Worse, the regime had grown certain that the Venezuelan people blindly accepted official policy, boosting its self-perception as inevitable and permanent. Maduro, succeeding his political patron Hugo Chavez, has stated that the purpose of his administration is to carry on the work done by Chavez and to "deepen the revolution."
The student protest, however, is the first grass-roots movement in Venezuela to succeed in showing the government that staying the course is unacceptable — that the government itself is to blame for the country’s multiple crises. Rampant crime exists not because of capitalism but because of state policies that engender impunity. The scarcity of goods exists not because of greed but because of state-imposed price controls and monopolies that discourage production. Inflation exists not because retailers want to cheat the public but because of irresponsible fiscal and exchange-rate policies.
The Venezuelan opposition has transmitted this very same message, repeatedly, to the government’s deaf ears. Despite sophisticated tactics by the government to repress the vote and to outspend rivals, the opposition has achieved impressive electoral showings. Maduro came close to losing the presidential election in April. And while the opposition did not perform as well in the December 2013 regional elections, it still managed to win in the all-important urban areas. But this did nothing to show the government that it needed to change course or even listen to opposition perspectives. Maduro’s response to the rather unimpressive elections in 2013, for instance, was to pledge more of the same.
The students have ended this complacency. They have reminded the government that sectarianism in Venezuela is no longer acceptable in a country where half the population has major objections to government policy — that there is a price to pay for ignoring alternative views.
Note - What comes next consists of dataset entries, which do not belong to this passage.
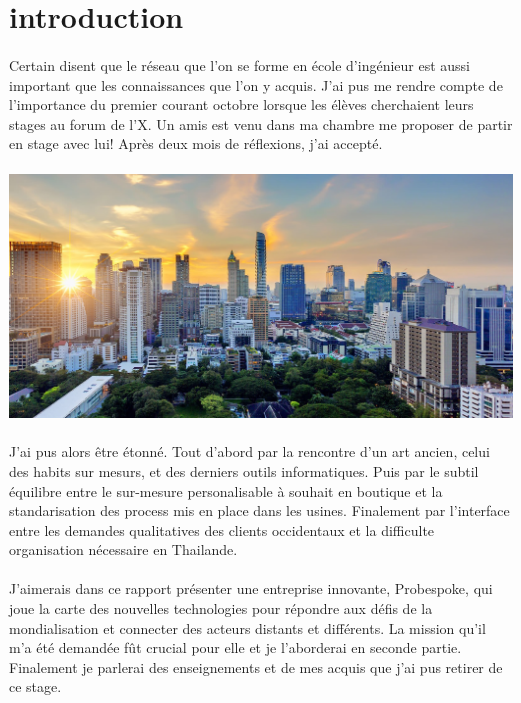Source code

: \section*{introduction}
\paragraph{}
Certain disent que le réseau que l'on se forme en école d'ingénieur est aussi important que les connaissances que l'on y acquis. J'ai pus me rendre compte de l'importance du premier courant octobre lorsque les élèves cherchaient leurs stages au forum de l'X. Un amis est venu dans ma chambre me proposer de partir en stage avec lui! Après deux mois de réflexions, j'ai accepté.
\paragraph{}
\includegraphics[width=16cm]{image/business.jpg}
\paragraph{}
J'ai pus alors être étonné. Tout d'abord par la rencontre d'un art ancien, celui des habits sur mesurs, et des derniers outils informatiques. Puis par le subtil équilibre entre le sur-mesure personalisable à souhait en boutique et la standarisation des process mis en place dans les usines. Finalement par l'interface entre les demandes qualitatives des clients occidentaux et la difficulte organisation nécessaire en Thailande.
\paragraph{}
J'aimerais dans ce rapport présenter une entreprise innovante, Probespoke, qui joue la carte des nouvelles technologies pour répondre aux défis de la mondialisation et connecter des acteurs distants et différents. La mission qu'il m'a été demandée fût crucial pour elle et je l'aborderai en seconde partie. Finalement je parlerai des enseignements et de mes acquis que j'ai pus retirer de ce stage.
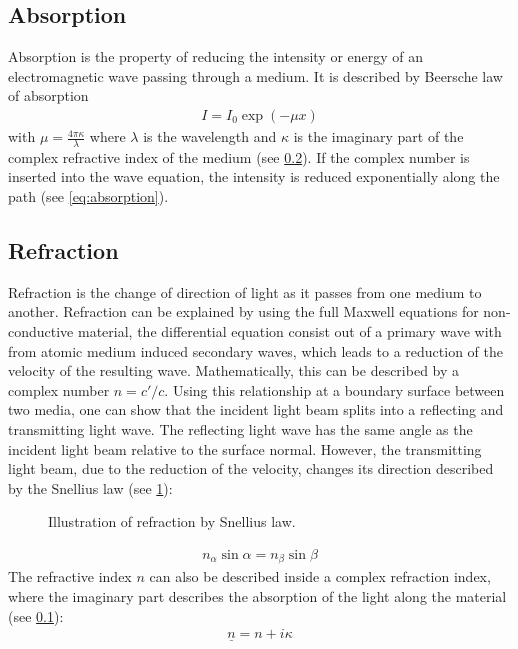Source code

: \subsection{Absorption}\label{sec:theoAbsorption}
%
Absorption is the property of reducing the intensity or energy of an electromagnetic wave passing through a medium.
It is described by Beersche law of absorption
% 
\begin{align} 
    I = I_0 \exp(-\mu x) \label{eq:absorption}
\end{align}
%
with $\mu = \frac{4\pi \kappa}{\lambda}$ where $\lambda$ is the wavelength and $\kappa$ is the imaginary part of the complex refractive index of the medium (see \cref{sec:theoRefraction}).
If the complex number is inserted into the wave equation, the intensity is reduced exponentially along the path (see \cref{eq:absorption}).
%
% 
% 
\subsection{Refraction}\label{sec:theoRefraction}
%
Refraction is the change of direction of light as it passes from one medium to another.
Refraction can be explained by using the full Maxwell equations for non-conductive material, 
\ie{} the differential equation consist out of a primary wave with from atomic medium induced secondary waves, which leads to a reduction of the velocity of the resulting wave.
Mathematically, this can be described by a complex number $n = c' / c$.
Using this relationship at a boundary surface between two media, one can show that the incident light beam splits into a reflecting and transmitting light wave.
The reflecting light wave has the same angle as the incident light beam relative to the surface normal.
% 
However, the transmitting light beam, due to the reduction of the velocity, changes its direction described by the Snellius law (see \cref{fig:optic_refraction}):
%
\begin{figure}[!t]
\centering
\setlength{\tikzwidth}{\textwidth}
\caption{Illustration of refraction by Snellius law.}
\label{fig:optic_refraction}
\end{figure}
% 
\begin{align}
    n_\alpha \sin \alpha = n_\beta \sin \beta \label{eq:Snellius}
\end{align}
% 
The refractive index $n$ can also be described inside a complex refraction index, where the imaginary part describes the absorption of the light along the material (see \cref{sec:theoAbsorption}):
% 
\begin{align}
\underline{n} = n + i\kappa
\end{align}
% 
%
%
I suspect that most of the protesters would like to see regime change in Venezuela, but that is not their tactical objective. They are not so naive as to believe that one of the most entrenched regimes in Latin America would fall simply because of student demonstrations.
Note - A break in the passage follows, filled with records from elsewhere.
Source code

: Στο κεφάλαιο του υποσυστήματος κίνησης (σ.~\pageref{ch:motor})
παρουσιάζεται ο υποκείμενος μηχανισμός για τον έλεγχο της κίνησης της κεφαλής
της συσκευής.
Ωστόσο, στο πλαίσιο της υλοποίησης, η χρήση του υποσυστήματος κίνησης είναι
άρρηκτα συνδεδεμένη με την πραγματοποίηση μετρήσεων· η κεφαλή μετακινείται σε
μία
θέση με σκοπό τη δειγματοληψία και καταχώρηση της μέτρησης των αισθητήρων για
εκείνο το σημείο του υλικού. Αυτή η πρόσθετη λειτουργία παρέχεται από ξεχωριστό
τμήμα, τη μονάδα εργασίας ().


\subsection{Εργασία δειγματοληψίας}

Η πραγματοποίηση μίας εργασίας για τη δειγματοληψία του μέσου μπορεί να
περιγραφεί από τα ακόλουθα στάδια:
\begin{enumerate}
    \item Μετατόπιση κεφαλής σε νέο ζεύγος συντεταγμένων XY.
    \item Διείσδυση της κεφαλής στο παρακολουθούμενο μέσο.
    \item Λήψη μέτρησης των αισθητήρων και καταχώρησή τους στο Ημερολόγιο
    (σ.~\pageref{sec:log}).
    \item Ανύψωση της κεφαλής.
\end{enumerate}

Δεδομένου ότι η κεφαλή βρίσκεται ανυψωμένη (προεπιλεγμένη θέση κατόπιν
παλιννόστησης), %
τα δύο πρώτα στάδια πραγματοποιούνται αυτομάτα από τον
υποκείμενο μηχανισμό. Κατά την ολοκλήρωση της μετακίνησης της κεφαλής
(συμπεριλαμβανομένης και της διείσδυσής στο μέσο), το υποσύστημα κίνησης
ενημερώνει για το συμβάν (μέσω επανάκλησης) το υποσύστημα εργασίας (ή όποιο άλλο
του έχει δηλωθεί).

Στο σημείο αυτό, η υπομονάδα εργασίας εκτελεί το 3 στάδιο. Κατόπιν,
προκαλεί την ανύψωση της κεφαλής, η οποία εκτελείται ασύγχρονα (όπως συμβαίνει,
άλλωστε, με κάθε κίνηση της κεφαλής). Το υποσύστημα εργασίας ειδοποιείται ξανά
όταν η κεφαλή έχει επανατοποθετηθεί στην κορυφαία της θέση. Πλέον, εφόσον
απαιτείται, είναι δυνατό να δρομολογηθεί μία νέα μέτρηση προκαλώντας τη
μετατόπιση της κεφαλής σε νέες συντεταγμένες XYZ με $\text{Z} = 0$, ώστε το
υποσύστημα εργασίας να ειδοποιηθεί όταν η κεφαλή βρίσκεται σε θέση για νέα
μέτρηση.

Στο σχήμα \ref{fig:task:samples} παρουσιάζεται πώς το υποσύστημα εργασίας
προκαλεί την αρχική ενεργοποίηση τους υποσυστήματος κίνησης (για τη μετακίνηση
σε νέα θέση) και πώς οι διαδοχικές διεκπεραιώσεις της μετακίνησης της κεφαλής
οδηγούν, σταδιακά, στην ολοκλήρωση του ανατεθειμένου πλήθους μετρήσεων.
Rather than changing the regime, the students have focused on unmasking it. They have succeeding in showing the world that the government’s natural instinct is to repress. Once the protests got underway, the students realized that their acts offered the government a stark choice: negotiate or repress. The protests thus became an opportunity to test the government’s rhetoric, started in 2012, that the Chavista revolution is all about the love between the people and its leaders.
But rather than negotiate, the government increased repression in ways that are emblematic of the rule that has taken hold of Venezuela since the mid-2000s. The days when ordinary citizens would go out into the street to defend this government are gone. Instead, Maduro has deployed disproportionate coercive force against the students, relying on official military groups as well as unofficial, non-uniformed paramilitaries who ride around on motorcycles intimidating protesters and bystanders.
The state also intensified the country’s media blackout, even briefly expelling reporters from CNN en Espanol, proving to the world that this government has little regard for freedom of information. It has made no cabinet or policy changes, but rather simply dug in.
Finally, the government made a fool of itself by labeling the student movement with disparaging and ill-fitting language — it called the protesters "fascists" — demonstrating that even at the level of discourse, it remains disconnected from reality. Yes, Maduro is offering to hold "peace dialogues," but so far has shown little sign of making any concessions, rendering his overture to the opposition less than credible.
It could very well be that this is as far as the protests in Venezuela will go. Maduro’s government may survive. Unlike what happened to Hosni Mubarak in Egypt in 2011 and to Viktor Yanukovych in Ukraine this past week, Maduro has not seen major defections from his military and leading legislators. Only one governor from the ruling party has publicly distanced himself from the repression. Such cohesion at the top is generally a good sign for the survival of a regime. Maduro might get away with leaving his cabinet, and his policy positions, intact.
But this does not mean the protests have failed. Rather, they have succeeded in showing the world what kind of creature this revolution really is, revealing its true instincts. With that alone, the Venezuelan protests have done their nation a great favour — even if the students feel they have not accomplished much at all.
Javier Corrales, a political scientist at Amherst College, is writing a second edition of his co-authored book Dragon in the Tropics: Hugo Chavez and the Political Economy of Revolution in Venezuela.